Je nach Anwendung unterscheiden sich Blister deutlich: Ein pharmazeutischer Durchdrückblister mit Aluminium-Deckelfolie muss andere Normen erfüllen als ein Klappblister für ein Werkzeug im Baumarktregal. Der folgende Beitrag ordnet Aufbau, Herstellung, Materialien, Typen und die einschlägigen Normen zur Kindersicherung ein.
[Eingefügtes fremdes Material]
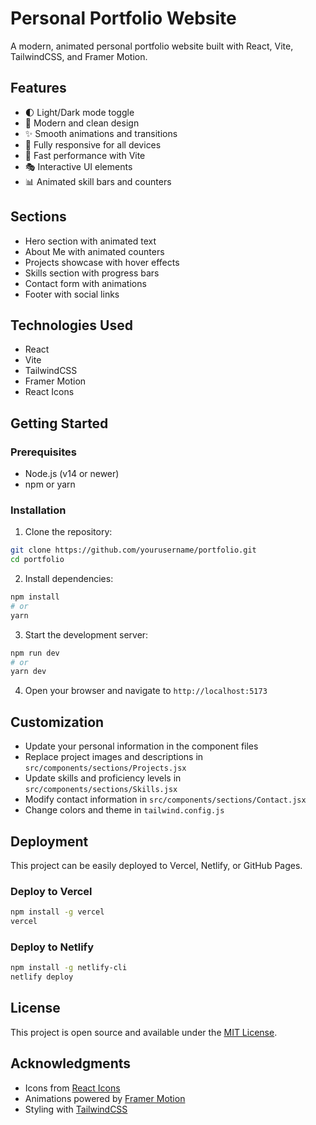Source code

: # Personal Portfolio Website

A modern, animated personal portfolio website built with React, Vite, TailwindCSS, and Framer Motion.

## Features

- 🌓 Light/Dark mode toggle
- 🎨 Modern and clean design
- ✨ Smooth animations and transitions
- 📱 Fully responsive for all devices
- 🚀 Fast performance with Vite
- 🎭 Interactive UI elements
- 📊 Animated skill bars and counters

## Sections

- Hero section with animated text
- About Me with animated counters
- Projects showcase with hover effects
- Skills section with progress bars
- Contact form with animations
- Footer with social links

## Technologies Used

- React
- Vite
- TailwindCSS
- Framer Motion
- React Icons

## Getting Started

### Prerequisites

- Node.js (v14 or newer)
- npm or yarn

### Installation

1. Clone the repository:
```bash
git clone https://github.com/yourusername/portfolio.git
cd portfolio
```

2. Install dependencies:
```bash
npm install
# or
yarn
```

3. Start the development server:
```bash
npm run dev
# or
yarn dev
```

4. Open your browser and navigate to `http://localhost:5173`

## Customization

- Update your personal information in the component files
- Replace project images and descriptions in `src/components/sections/Projects.jsx`
- Update skills and proficiency levels in `src/components/sections/Skills.jsx`
- Modify contact information in `src/components/sections/Contact.jsx`
- Change colors and theme in `tailwind.config.js`

## Deployment

This project can be easily deployed to Vercel, Netlify, or GitHub Pages.

### Deploy to Vercel

```bash
npm install -g vercel
vercel
```

### Deploy to Netlify

```bash
npm install -g netlify-cli
netlify deploy
```

## License

This project is open source and available under the [MIT License](LICENSE).

## Acknowledgments

- Icons from [React Icons](https://react-icons.github.io/react-icons/)
- Animations powered by [Framer Motion](https://www.framer.com/motion/)
- Styling with [TailwindCSS](https://tailwindcss.com/)
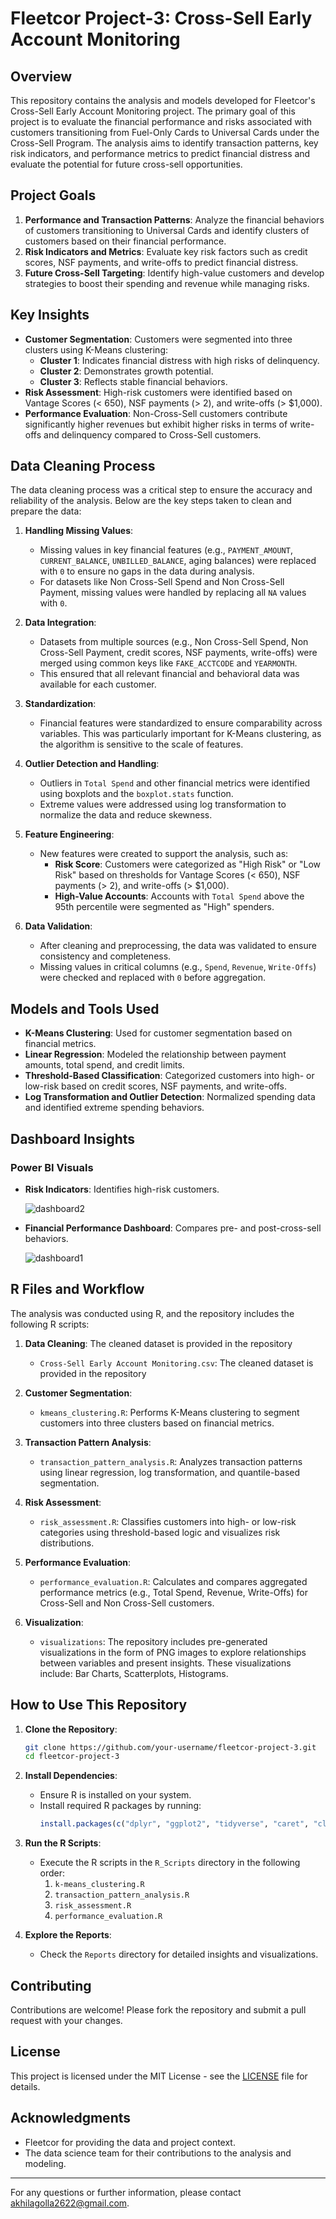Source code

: # Fleetcor Project-3: Cross-Sell Early Account Monitoring

## Overview
This repository contains the analysis and models developed for Fleetcor's Cross-Sell Early Account Monitoring project. The primary goal of this project is to evaluate the financial performance and risks associated with customers transitioning from Fuel-Only Cards to Universal Cards under the Cross-Sell Program. The analysis aims to identify transaction patterns, key risk indicators, and performance metrics to predict financial distress and evaluate the potential for future cross-sell opportunities.

## Project Goals
1. **Performance and Transaction Patterns**: Analyze the financial behaviors of customers transitioning to Universal Cards and identify clusters of customers based on their financial performance.
2. **Risk Indicators and Metrics**: Evaluate key risk factors such as credit scores, NSF payments, and write-offs to predict financial distress.
3. **Future Cross-Sell Targeting**: Identify high-value customers and develop strategies to boost their spending and revenue while managing risks.

## Key Insights
- **Customer Segmentation**: Customers were segmented into three clusters using K-Means clustering:
  - **Cluster 1**: Indicates financial distress with high risks of delinquency.
  - **Cluster 2**: Demonstrates growth potential.
  - **Cluster 3**: Reflects stable financial behaviors.
- **Risk Assessment**: High-risk customers were identified based on Vantage Scores (< 650), NSF payments (> 2), and write-offs (> $1,000).
- **Performance Evaluation**: Non-Cross-Sell customers contribute significantly higher revenues but exhibit higher risks in terms of write-offs and delinquency compared to Cross-Sell customers.

## Data Cleaning Process
The data cleaning process was a critical step to ensure the accuracy and reliability of the analysis. Below are the key steps taken to clean and prepare the data:

1. **Handling Missing Values**:
   - Missing values in key financial features (e.g., `PAYMENT_AMOUNT`, `CURRENT_BALANCE`, `UNBILLED_BALANCE`, aging balances) were replaced with `0` to ensure no gaps in the data during analysis.
   - For datasets like Non Cross-Sell Spend and Non Cross-Sell Payment, missing values were handled by replacing all `NA` values with `0`.

2. **Data Integration**:
   - Datasets from multiple sources (e.g., Non Cross-Sell Spend, Non Cross-Sell Payment, credit scores, NSF payments, write-offs) were merged using common keys like `FAKE_ACCTCODE` and `YEARMONTH`.
   - This ensured that all relevant financial and behavioral data was available for each customer.

3. **Standardization**:
   - Financial features were standardized to ensure comparability across variables. This was particularly important for K-Means clustering, as the algorithm is sensitive to the scale of features.

4. **Outlier Detection and Handling**:
   - Outliers in `Total Spend` and other financial metrics were identified using boxplots and the `boxplot.stats` function.
   - Extreme values were addressed using log transformation to normalize the data and reduce skewness.

5. **Feature Engineering**:
   - New features were created to support the analysis, such as:
     - **Risk Score**: Customers were categorized as "High Risk" or "Low Risk" based on thresholds for Vantage Scores (< 650), NSF payments (> 2), and write-offs (> $1,000).
     - **High-Value Accounts**: Accounts with `Total Spend` above the 95th percentile were segmented as "High" spenders.

6. **Data Validation**:
   - After cleaning and preprocessing, the data was validated to ensure consistency and completeness.
   - Missing values in critical columns (e.g., `Spend`, `Revenue`, `Write-Offs`) were checked and replaced with `0` before aggregation.

## Models and Tools Used
- **K-Means Clustering**: Used for customer segmentation based on financial metrics.
- **Linear Regression**: Modeled the relationship between payment amounts, total spend, and credit limits.
- **Threshold-Based Classification**: Categorized customers into high- or low-risk based on credit scores, NSF payments, and write-offs.
- **Log Transformation and Outlier Detection**: Normalized spending data and identified extreme spending behaviors.

## Dashboard Insights  
### **Power BI Visuals**  
- **Risk Indicators**: Identifies high-risk customers.

  ![dashboard2](https://github.com/user-attachments/assets/b27aecf2-f10b-400f-8da2-34f857bff36e)
  

- **Financial Performance Dashboard**: Compares pre- and post-cross-sell behaviors.  

  ![dashboard1](https://github.com/user-attachments/assets/42309909-0ec8-40bb-8d64-2fe2b53b6d12)


## R Files and Workflow
The analysis was conducted using R, and the repository includes the following R scripts:

1. **Data Cleaning**: The cleaned dataset is provided in the repository 
   - `Cross-Sell Early Account Monitoring.csv`: The cleaned dataset is provided in the repository
    
2. **Customer Segmentation**:
   - `kmeans_clustering.R`: Performs K-Means clustering to segment customers into three clusters based on financial metrics.

3. **Transaction Pattern Analysis**:
   - `transaction_pattern_analysis.R`: Analyzes transaction patterns using linear regression, log transformation, and quantile-based segmentation.

4. **Risk Assessment**:
   - `risk_assessment.R`: Classifies customers into high- or low-risk categories using threshold-based logic and visualizes risk distributions.

5. **Performance Evaluation**:
   - `performance_evaluation.R`: Calculates and compares aggregated performance metrics (e.g., Total Spend, Revenue, Write-Offs) for Cross-Sell and Non Cross-Sell customers.

6. **Visualization**:
   - `visualizations`: The repository includes pre-generated visualizations in the form of PNG images to explore relationships between variables and present insights. These visualizations include: Bar Charts, Scatterplots, Histograms.
  



## How to Use This Repository
1. **Clone the Repository**:
   ```bash
   git clone https://github.com/your-username/fleetcor-project-3.git
   cd fleetcor-project-3
   ```
2. **Install Dependencies**:
   - Ensure R is installed on your system.
   - Install required R packages by running:
     ```R
     install.packages(c("dplyr", "ggplot2", "tidyverse", "caret", "cluster"))
     ```
3. **Run the R Scripts**:
   - Execute the R scripts in the `R_Scripts` directory in the following order:
     1. `k-means_clustering.R`
     2. `transaction_pattern_analysis.R`
     3. `risk_assessment.R`
     4. `performance_evaluation.R`
    
4. **Explore the Reports**:
   - Check the `Reports` directory for detailed insights and visualizations.

## Contributing
Contributions are welcome! Please fork the repository and submit a pull request with your changes.

## License
This project is licensed under the MIT License - see the [LICENSE](LICENSE) file for details.

## Acknowledgments
- Fleetcor for providing the data and project context.
- The data science team for their contributions to the analysis and modeling.

---

For any questions or further information, please contact akhilagolla2622@gmail.com.
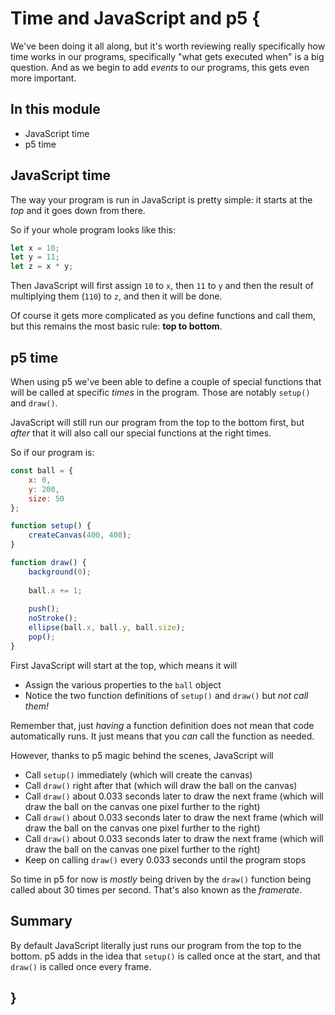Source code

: # Time and JavaScript and p5 {
   
We've been doing it all along, but it's worth reviewing really specifically how time works in our programs, specifically "what gets executed when" is a big question. And as we begin to add *events* to our programs, this gets even more important.

## In this module

- JavaScript time
- p5 time

## JavaScript time

The way your program is run in JavaScript is pretty simple: it starts at the *top* and it goes down from there.

So if your whole program looks like this:

```javascript
let x = 10;
let y = 11;
let z = x * y;
```

Then JavaScript will first assign `10` to `x`, then `11` to `y` and then the result of multiplying them (`110`) to `z`, and then it will be done.

Of course it gets more complicated as you define functions and call them, but this remains the most basic rule: **top to bottom**.

## p5 time

When using p5 we've been able to define a couple of special functions that will be called at specific *times* in the program. Those are notably `setup()` and `draw()`.

JavaScript will still run our program from the top to the bottom first, but *after* that it will also call our special functions at the right times.

So if our program is:

```javascript
const ball = {
    x: 0,
    y: 200,
    size: 50
};

function setup() {
    createCanvas(400, 400);
}

function draw() {
    background(0);
    
    ball.x += 1;
    
    push();
    noStroke();
    ellipse(ball.x, ball.y, ball.size);
    pop();
}
```

First JavaScript will start at the top, which means it will

- Assign the various properties to the `ball` object
- Notice the two function definitions of `setup()` and `draw()` but *not call them!*

Remember that, just *having* a function definition does not mean that code automatically runs. It just means that you *can* call the function as needed.

However, thanks to p5 magic behind the scenes, JavaScript will

- Call `setup()` immediately (which will create the canvas)
- Call `draw()` right after that (which will draw the ball on the canvas)
- Call `draw()` about 0.033 seconds later to draw the next frame (which will draw the ball on the canvas one pixel further to the right)
- Call `draw()` about 0.033 seconds later to draw the next frame (which will draw the ball on the canvas one pixel further to the right)
- Call `draw()` about 0.033 seconds later to draw the next frame (which will draw the ball on the canvas one pixel further to the right)
- Keep on calling `draw()` every 0.033 seconds until the program stops

So time in p5 for now is *mostly* being driven by the `draw()` function being called about 30 times per second. That's also known as the *framerate*.

## Summary

By default JavaScript literally just runs our program from the top to the bottom. p5 adds in the idea that `setup()` is called once at the start, and that `draw()` is called once every frame.
    
## }
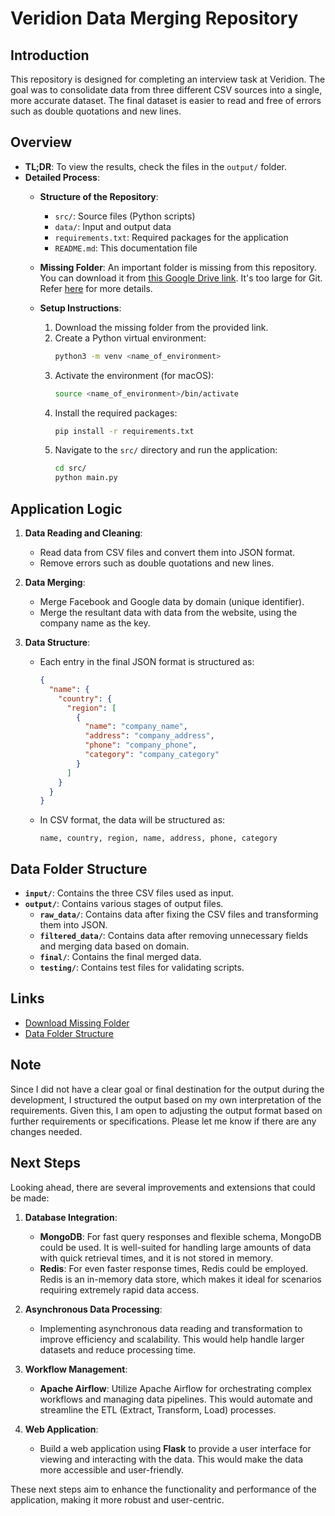 # Veridion Data Merging Repository

## Introduction

This repository is designed for completing an interview task at Veridion. The goal was to consolidate data from three different CSV sources into a single, more accurate dataset. The final dataset is easier to read and free of errors such as double quotations and new lines.

## Overview

- **TL;DR**: To view the results, check the files in the `output/` folder.
- **Detailed Process**:
  - **Structure of the Repository**:
    - `src/`: Source files (Python scripts)
    - `data/`: Input and output data
    - `requirements.txt`: Required packages for the application
    - `README.md`: This documentation file

  - **Missing Folder**: An important folder is missing from this repository. You can download it from [this Google Drive link](https://drive.google.com/file/d/1yBUU-7vuqL9YFbdGvsQZe7P67PfgOuTd/view?usp=drive_link). It's too large for Git. Refer [here](https://github.com/Jock00/veridion_data_merging/blob/main/README.md#data-folder-structure) for more details.

  - **Setup Instructions**:
    1. Download the missing folder from the provided link.
    2. Create a Python virtual environment:
       ```bash
       python3 -m venv <name_of_environment>
       ```
    3. Activate the environment (for macOS):
       ```bash
       source <name_of_environment>/bin/activate
       ```
    4. Install the required packages:
       ```bash
       pip install -r requirements.txt
       ```
    5. Navigate to the `src/` directory and run the application:
       ```bash
       cd src/
       python main.py
       ```

## Application Logic

1. **Data Reading and Cleaning**:
   - Read data from CSV files and convert them into JSON format.
   - Remove errors such as double quotations and new lines.

2. **Data Merging**:
   - Merge Facebook and Google data by domain (unique identifier).
   - Merge the resultant data with data from the website, using the company name as the key.

3. **Data Structure**:
   - Each entry in the final JSON format is structured as:
     ```json
     {
       "name": {
         "country": {
           "region": [
             {
               "name": "company_name",
               "address": "company_address",
               "phone": "company_phone",
               "category": "company_category"
             }
           ]
         }
       }
     }
     ```
   - In CSV format, the data will be structured as:
     ```
     name, country, region, name, address, phone, category
     ```

## Data Folder Structure

- **`input/`**: Contains the three CSV files used as input.
- **`output/`**: Contains various stages of output files.
  - **`raw_data/`**: Contains data after fixing the CSV files and transforming them into JSON.
  - **`filtered_data/`**: Contains data after removing unnecessary fields and merging data based on domain.
  - **`final/`**: Contains the final merged data.
  - **`testing/`**: Contains test files for validating scripts.

## Links

- [Download Missing Folder](https://drive.google.com/file/d/1yBUU-7vuqL9YFbdGvsQZe7P67PfgOuTd/view?usp=drive_link)
- [Data Folder Structure](#data-folder-structure)

## Note

Since I did not have a clear goal or final destination for the output during the development, I structured the output based on my own interpretation of the requirements. Given this, I am open to adjusting the output format based on further requirements or specifications. Please let me know if there are any changes needed.

## Next Steps

Looking ahead, there are several improvements and extensions that could be made:

1. **Database Integration**:
   - **MongoDB**: For fast query responses and flexible schema, MongoDB could be used. It is well-suited for handling large amounts of data with quick retrieval times, and it is not stored in memory.
   - **Redis**: For even faster response times, Redis could be employed. Redis is an in-memory data store, which makes it ideal for scenarios requiring extremely rapid data access.

2. **Asynchronous Data Processing**:
   - Implementing asynchronous data reading and transformation to improve efficiency and scalability. This would help handle larger datasets and reduce processing time.

3. **Workflow Management**:
   - **Apache Airflow**: Utilize Apache Airflow for orchestrating complex workflows and managing data pipelines. This would automate and streamline the ETL (Extract, Transform, Load) processes.

4. **Web Application**:
   - Build a web application using **Flask** to provide a user interface for viewing and interacting with the data. This would make the data more accessible and user-friendly.

These next steps aim to enhance the functionality and performance of the application, making it more robust and user-centric.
Definition und Aufbau der Blisterverpackung
Eine Blisterverpackung besteht im Kern aus zwei Teilen: der tiefgezogenen Formfolie (auch Blisterhaube genannt), die die Produktkontur abbildet, und einer Unterlage aus Karton oder Flachfolie, die die Kavität verschließt. Für die Formfolie werden in der Praxis vor allem PETG, A-PET und – zunehmend seltener – PVC eingesetzt, mit Foliendicken zwischen 0,15 und 0,6 Millimetern. Die Blisterkarten bestehen aus Karton mit einer Grammatur von 300 bis 700 g/m², der auf der Innenseite mit einem Siegellack (rund 2,5 bis 3 g/m²) beschichtet ist, damit sich Kunststoff und Karton dauerhaft verbinden lassen. Im englischsprachigen Raum wird der Begriff als „blister packaging“ geführt, wie ihn etwa das Verpackungsglossar von Videojet beschreibt.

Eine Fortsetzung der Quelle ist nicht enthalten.